* AIM OF THE TASK *
In the entries below, find the line with "of the long-run" and the line with "We now discuss". Return those two lines and all lines between them, exactly.

Saved data entries

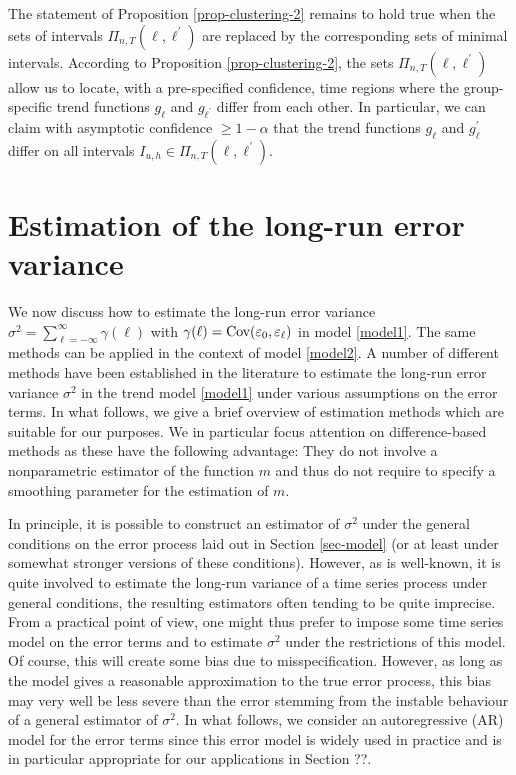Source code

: The statement of Proposition \ref{prop-clustering-2} remains to hold true when the sets of intervals $\Pi_{n,T}(\ell,\ell^\prime)$ are replaced by the corresponding sets of minimal intervals. According to Proposition \ref{prop-clustering-2}, the sets $\Pi_{n,T}(\ell,\ell^\prime)$ allow us to locate, with a pre-specified confidence, time regions where the group-specific trend functions $g_\ell$ and $g_{\ell^\prime}$ differ from each other. In particular, we can claim with asymptotic confidence $\ge 1 - \alpha$ that the trend functions $g_\ell$ and $g_\ell^\prime$ differ on all intervals $I_{u,h} \in \Pi_{n,T}(\ell,\ell^\prime)$. 



\section{Estimation of the long-run error variance}\label{sec-error-var}


We now discuss how to estimate the long-run error variance $\sigma^2 = \sum\nolimits_{\ell=-\infty}^{\infty} \gamma(\ell)$ with $\gamma(\ell) = \textnormal{Cov}(\varepsilon_0,\varepsilon_{\ell})$ in model \eqref{model1}. The same methods can be applied in the context of model \eqref{model2}. A number of different methods have been established in the literature to estimate the long-run error variance $\sigma^2$ in the trend model \eqref{model1} under various assumptions on the error terms. In what follows, we give a brief overview of estimation methods which are suitable for our purposes. We in particular focus attention on difference-based methods as these have the following advantage: They do not involve a nonparametric estimator of the function $m$ and thus do not require to specify a smoothing parameter for the estimation of $m$. 


In principle, it is possible to construct an estimator of $\sigma^2$ under the general conditions on the error process laid out in Section \ref{sec-model} (or at least under somewhat stronger versions of these conditions). However, as is well-known, it is quite involved to estimate the long-run variance of a time series process under general conditions, the resulting estimators often tending to be quite imprecise. From a practical point of view, one might thus prefer to impose some time series model on the error terms and to estimate $\sigma^2$ under the restrictions of this model. Of course, this will create some bias due to misspecification. However, as long as the model gives a reasonable approximation to the true error process, this bias may very well be less severe than the error stemming from the instable behaviour of a general estimator of $\sigma^2$. In what follows, we consider an autoregressive (AR) model for the error terms since this error model is widely used in practice and is in particular appropriate for our applications in Section ??.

* RESULT *
\section{Estimation of the long-run error variance}\label{sec-error-var}


We now discuss how to estimate the long-run error variance $\sigma^2 = \sum\nolimits_{\ell=-\infty}^{\infty} \gamma(\ell)$ with $\gamma(\ell) = \textnormal{Cov}(\varepsilon_0,\varepsilon_{\ell})$ in model \eqref{model1}. The same methods can be applied in the context of model \eqref{model2}. A number of different methods have been established in the literature to estimate the long-run error variance $\sigma^2$ in the trend model \eqref{model1} under various assumptions on the error terms. In what follows, we give a brief overview of estimation methods which are suitable for our purposes. We in particular focus attention on difference-based methods as these have the following advantage: They do not involve a nonparametric estimator of the function $m$ and thus do not require to specify a smoothing parameter for the estimation of $m$. 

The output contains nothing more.